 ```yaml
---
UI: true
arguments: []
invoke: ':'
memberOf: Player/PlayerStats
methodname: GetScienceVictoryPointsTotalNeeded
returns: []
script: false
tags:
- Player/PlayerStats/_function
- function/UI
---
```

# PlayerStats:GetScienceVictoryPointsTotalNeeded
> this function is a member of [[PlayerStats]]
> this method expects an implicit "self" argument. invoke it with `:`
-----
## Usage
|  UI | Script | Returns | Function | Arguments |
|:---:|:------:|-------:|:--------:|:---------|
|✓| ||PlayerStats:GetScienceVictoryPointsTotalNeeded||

========================================================================

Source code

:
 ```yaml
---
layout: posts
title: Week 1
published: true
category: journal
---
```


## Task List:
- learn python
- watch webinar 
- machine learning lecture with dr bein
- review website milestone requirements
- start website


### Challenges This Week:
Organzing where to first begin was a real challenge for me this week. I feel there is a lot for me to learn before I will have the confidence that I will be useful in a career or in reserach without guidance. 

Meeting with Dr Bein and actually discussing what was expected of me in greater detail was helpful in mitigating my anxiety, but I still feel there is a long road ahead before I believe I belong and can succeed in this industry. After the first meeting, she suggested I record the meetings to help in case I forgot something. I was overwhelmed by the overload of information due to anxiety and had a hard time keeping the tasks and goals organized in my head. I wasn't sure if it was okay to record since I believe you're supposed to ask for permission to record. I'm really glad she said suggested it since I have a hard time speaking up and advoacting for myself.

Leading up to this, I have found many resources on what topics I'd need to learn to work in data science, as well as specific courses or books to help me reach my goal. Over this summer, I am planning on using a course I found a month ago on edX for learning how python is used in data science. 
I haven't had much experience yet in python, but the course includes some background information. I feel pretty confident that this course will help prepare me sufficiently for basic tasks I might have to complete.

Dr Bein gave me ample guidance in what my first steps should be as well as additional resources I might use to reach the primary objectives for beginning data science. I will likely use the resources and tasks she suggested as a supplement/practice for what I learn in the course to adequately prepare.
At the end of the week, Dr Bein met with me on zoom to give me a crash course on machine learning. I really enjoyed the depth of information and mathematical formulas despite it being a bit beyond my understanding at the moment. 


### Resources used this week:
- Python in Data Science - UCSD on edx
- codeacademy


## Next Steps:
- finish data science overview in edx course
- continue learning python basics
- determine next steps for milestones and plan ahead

========================================================================

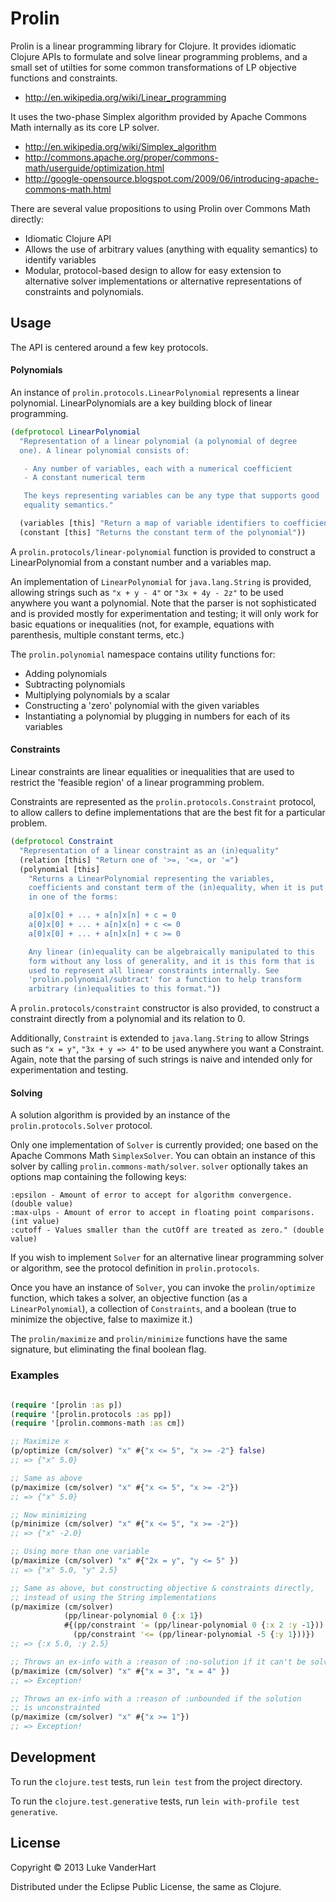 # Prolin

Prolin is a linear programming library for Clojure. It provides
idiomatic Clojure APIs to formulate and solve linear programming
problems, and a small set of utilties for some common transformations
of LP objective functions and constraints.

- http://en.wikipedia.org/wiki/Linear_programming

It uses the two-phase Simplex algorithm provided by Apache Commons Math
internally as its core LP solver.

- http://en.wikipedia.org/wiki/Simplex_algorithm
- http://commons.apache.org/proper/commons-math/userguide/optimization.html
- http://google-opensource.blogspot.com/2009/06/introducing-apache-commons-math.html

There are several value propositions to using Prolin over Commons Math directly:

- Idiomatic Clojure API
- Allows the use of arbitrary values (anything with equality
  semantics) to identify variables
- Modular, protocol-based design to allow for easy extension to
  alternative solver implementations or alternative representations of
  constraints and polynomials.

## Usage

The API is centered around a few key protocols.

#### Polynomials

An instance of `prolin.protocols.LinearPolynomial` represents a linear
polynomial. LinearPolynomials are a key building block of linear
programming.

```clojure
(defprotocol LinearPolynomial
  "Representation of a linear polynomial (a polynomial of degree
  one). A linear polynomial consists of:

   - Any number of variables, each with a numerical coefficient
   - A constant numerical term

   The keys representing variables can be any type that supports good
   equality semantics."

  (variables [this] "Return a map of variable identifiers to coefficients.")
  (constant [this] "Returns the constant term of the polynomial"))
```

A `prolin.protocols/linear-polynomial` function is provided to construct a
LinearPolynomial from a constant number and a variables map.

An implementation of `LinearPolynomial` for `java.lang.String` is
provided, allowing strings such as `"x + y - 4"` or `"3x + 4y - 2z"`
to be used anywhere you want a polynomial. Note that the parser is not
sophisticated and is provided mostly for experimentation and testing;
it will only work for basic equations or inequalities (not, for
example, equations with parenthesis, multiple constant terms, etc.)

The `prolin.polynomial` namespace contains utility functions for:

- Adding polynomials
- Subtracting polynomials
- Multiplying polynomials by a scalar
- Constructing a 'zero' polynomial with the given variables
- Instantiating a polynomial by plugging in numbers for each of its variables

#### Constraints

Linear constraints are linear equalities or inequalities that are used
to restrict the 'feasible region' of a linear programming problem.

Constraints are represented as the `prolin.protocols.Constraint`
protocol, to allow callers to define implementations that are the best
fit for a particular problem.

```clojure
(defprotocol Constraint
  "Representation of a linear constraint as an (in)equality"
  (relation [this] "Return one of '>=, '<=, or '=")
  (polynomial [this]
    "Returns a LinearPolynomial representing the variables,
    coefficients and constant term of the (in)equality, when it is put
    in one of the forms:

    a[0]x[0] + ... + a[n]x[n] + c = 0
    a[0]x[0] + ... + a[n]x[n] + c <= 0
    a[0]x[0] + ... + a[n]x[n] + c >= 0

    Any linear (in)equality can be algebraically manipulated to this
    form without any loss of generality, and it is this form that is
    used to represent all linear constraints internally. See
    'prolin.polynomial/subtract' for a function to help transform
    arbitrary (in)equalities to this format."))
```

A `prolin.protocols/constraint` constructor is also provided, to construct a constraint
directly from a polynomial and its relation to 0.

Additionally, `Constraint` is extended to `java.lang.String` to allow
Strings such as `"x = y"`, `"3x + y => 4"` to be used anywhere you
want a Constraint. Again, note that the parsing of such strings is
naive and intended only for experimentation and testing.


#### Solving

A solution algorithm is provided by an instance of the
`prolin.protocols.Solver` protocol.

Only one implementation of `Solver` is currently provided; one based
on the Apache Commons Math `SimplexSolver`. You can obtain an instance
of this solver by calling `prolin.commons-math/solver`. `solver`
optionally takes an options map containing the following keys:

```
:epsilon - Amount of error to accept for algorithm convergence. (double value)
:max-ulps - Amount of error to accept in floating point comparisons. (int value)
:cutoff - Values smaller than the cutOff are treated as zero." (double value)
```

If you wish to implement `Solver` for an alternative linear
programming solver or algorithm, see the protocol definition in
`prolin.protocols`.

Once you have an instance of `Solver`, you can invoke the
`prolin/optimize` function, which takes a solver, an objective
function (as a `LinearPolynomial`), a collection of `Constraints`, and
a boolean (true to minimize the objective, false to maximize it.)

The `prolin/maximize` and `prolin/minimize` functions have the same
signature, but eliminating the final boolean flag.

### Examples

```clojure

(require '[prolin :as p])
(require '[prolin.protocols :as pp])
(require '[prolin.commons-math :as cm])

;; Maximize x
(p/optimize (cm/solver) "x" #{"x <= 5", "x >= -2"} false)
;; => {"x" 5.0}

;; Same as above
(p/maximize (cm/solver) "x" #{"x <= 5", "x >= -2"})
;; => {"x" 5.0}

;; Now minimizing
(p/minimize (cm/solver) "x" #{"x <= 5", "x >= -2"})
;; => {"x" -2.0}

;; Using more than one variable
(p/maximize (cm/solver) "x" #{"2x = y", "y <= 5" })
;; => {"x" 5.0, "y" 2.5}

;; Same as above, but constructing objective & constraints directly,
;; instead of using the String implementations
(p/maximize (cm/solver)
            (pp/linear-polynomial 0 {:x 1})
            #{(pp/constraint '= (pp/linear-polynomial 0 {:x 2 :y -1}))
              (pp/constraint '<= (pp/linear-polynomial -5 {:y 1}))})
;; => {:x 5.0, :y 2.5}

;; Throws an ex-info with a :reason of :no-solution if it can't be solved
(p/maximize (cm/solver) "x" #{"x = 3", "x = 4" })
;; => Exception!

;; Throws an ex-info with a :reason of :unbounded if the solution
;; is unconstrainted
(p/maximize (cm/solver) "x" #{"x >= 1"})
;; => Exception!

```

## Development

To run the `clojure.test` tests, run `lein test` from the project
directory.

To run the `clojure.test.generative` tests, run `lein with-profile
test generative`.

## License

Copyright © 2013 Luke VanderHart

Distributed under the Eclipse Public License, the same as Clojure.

========================================================================

Where the word "alternative" occurs in a line of the records, copy that line.

_TASK RESULT_.
  alternative solver implementations or alternative representations of
If you wish to implement `Solver` for an alternative linear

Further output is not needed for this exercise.